What is needed: What is needed is an exact copy of the records, with the images left out.

Pictures paired with source code:
****************************************

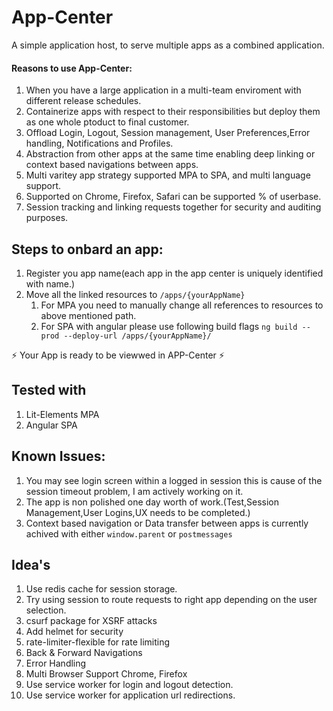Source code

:# App-Center
A simple application host, to serve multiple apps as a combined application.

#### Reasons to use App-Center:

1. When you have a large application in a multi-team enviroment with different release schedules.
2. Containerize apps with respect to their responsibilities but deploy them as one whole ptoduct to final customer.
3. Offload Login, Logout, Session management, User Preferences,Error handling, Notifications and Profiles.
4. Abstraction from other apps at the same time enabling deep linking or context based navigations between apps.
5. Multi varitey app strategy supported MPA to SPA, and multi language support.
6. Supported on Chrome, Firefox, Safari can be supported % of userbase.
7. Session tracking and linking requests together for security and auditing purposes.

## Steps to onbard an app:
1. Register you app name(each app in the app center is uniquely identified with name.)
2. Move all the linked resources to `/apps/{yourAppName}`
    1. For MPA you need to manually change all references to resources to above mentioned path.
    2. For SPA with angular please use following build flags `ng build --prod --deploy-url /apps/{yourAppName}/`

⚡️ Your App is ready to be viewwed in APP-Center ⚡️


## Tested with
1. Lit-Elements MPA
2. Angular SPA

## Known Issues:
1. You may see login screen within a logged in session this is cause of the session timeout problem, I am actively working on it.
2. The app is non polished one day worth of work.(Test,Session Management,User Logins,UX needs to be completed.)
3. Context based navigation or Data transfer between apps is currently achived with either `window.parent` or `postmessages`

<!-- ## Feature's
1. Complete abstraction at client side -->

## Idea's
1. Use redis cache for session storage.
2. Try using session to route requests to right app depending on the user selection.
3. csurf package for XSRF attacks
4. Add helmet for security 
5. rate-limiter-flexible for rate limiting
6. Back & Forward Navigations
7. Error Handling
8. Multi Browser Support Chrome, Firefox
9. Use service worker for login and logout detection.
10. Use service worker for application url redirections. 


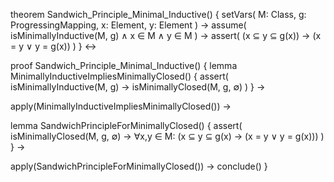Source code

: theorem Sandwich_Principle_Minimal_Inductive() {
  setVars(
    M: Class,
    g: ProgressingMapping,
    x: Element,
    y: Element
  ) →
  assume(
    isMinimallyInductive(M, g) ∧
    x ∈ M ∧
    y ∈ M
  ) →
  assert(
    (x ⊆ y ⊆ g(x)) → (x = y ∨ y = g(x))
  )
} ↔

proof Sandwich_Principle_Minimal_Inductive() {
  lemma MinimallyInductiveImpliesMinimallyClosed() {
    assert(
      isMinimallyInductive(M, g) → 
      isMinimallyClosed(M, g, ∅)
    )
  } →
  
  apply(MinimallyInductiveImpliesMinimallyClosed()) →
  
  lemma SandwichPrincipleForMinimallyClosed() {
    assert(
      isMinimallyClosed(M, g, ∅) →
      ∀x,y ∈ M: (x ⊆ y ⊆ g(x) → (x = y ∨ y = g(x)))
    )
  } →
  
  apply(SandwichPrincipleForMinimallyClosed()) →
  conclude()
}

****************************************

Completed task:
Source code

:# App-Center
A simple application host, to serve multiple apps as a combined application.

#### Reasons to use App-Center:

1. When you have a large application in a multi-team enviroment with different release schedules.
2. Containerize apps with respect to their responsibilities but deploy them as one whole ptoduct to final customer.
3. Offload Login, Logout, Session management, User Preferences,Error handling, Notifications and Profiles.
4. Abstraction from other apps at the same time enabling deep linking or context based navigations between apps.
5. Multi varitey app strategy supported MPA to SPA, and multi language support.
6. Supported on Chrome, Firefox, Safari can be supported % of userbase.
7. Session tracking and linking requests together for security and auditing purposes.

## Steps to onbard an app:
1. Register you app name(each app in the app center is uniquely identified with name.)
2. Move all the linked resources to `/apps/{yourAppName}`
    1. For MPA you need to manually change all references to resources to above mentioned path.
    2. For SPA with angular please use following build flags `ng build --prod --deploy-url /apps/{yourAppName}/`

⚡️ Your App is ready to be viewwed in APP-Center ⚡️


## Tested with
1. Lit-Elements MPA
2. Angular SPA

## Known Issues:
1. You may see login screen within a logged in session this is cause of the session timeout problem, I am actively working on it.
2. The app is non polished one day worth of work.(Test,Session Management,User Logins,UX needs to be completed.)
3. Context based navigation or Data transfer between apps is currently achived with either `window.parent` or `postmessages`

<!-- ## Feature's
1. Complete abstraction at client side -->

## Idea's
1. Use redis cache for session storage.
2. Try using session to route requests to right app depending on the user selection.
3. csurf package for XSRF attacks
4. Add helmet for security 
5. rate-limiter-flexible for rate limiting
6. Back & Forward Navigations
7. Error Handling
8. Multi Browser Support Chrome, Firefox
9. Use service worker for login and logout detection.
10. Use service worker for application url redirections. 


Source code

: theorem Sandwich_Principle_Minimal_Inductive() {
  setVars(
    M: Class,
    g: ProgressingMapping,
    x: Element,
    y: Element
  ) →
  assume(
    isMinimallyInductive(M, g) ∧
    x ∈ M ∧
    y ∈ M
  ) →
  assert(
    (x ⊆ y ⊆ g(x)) → (x = y ∨ y = g(x))
  )
} ↔

proof Sandwich_Principle_Minimal_Inductive() {
  lemma MinimallyInductiveImpliesMinimallyClosed() {
    assert(
      isMinimallyInductive(M, g) → 
      isMinimallyClosed(M, g, ∅)
    )
  } →
  
  apply(MinimallyInductiveImpliesMinimallyClosed()) →
  
  lemma SandwichPrincipleForMinimallyClosed() {
    assert(
      isMinimallyClosed(M, g, ∅) →
      ∀x,y ∈ M: (x ⊆ y ⊆ g(x) → (x = y ∨ y = g(x)))
    )
  } →
  
  apply(SandwichPrincipleForMinimallyClosed()) →
  conclude()
}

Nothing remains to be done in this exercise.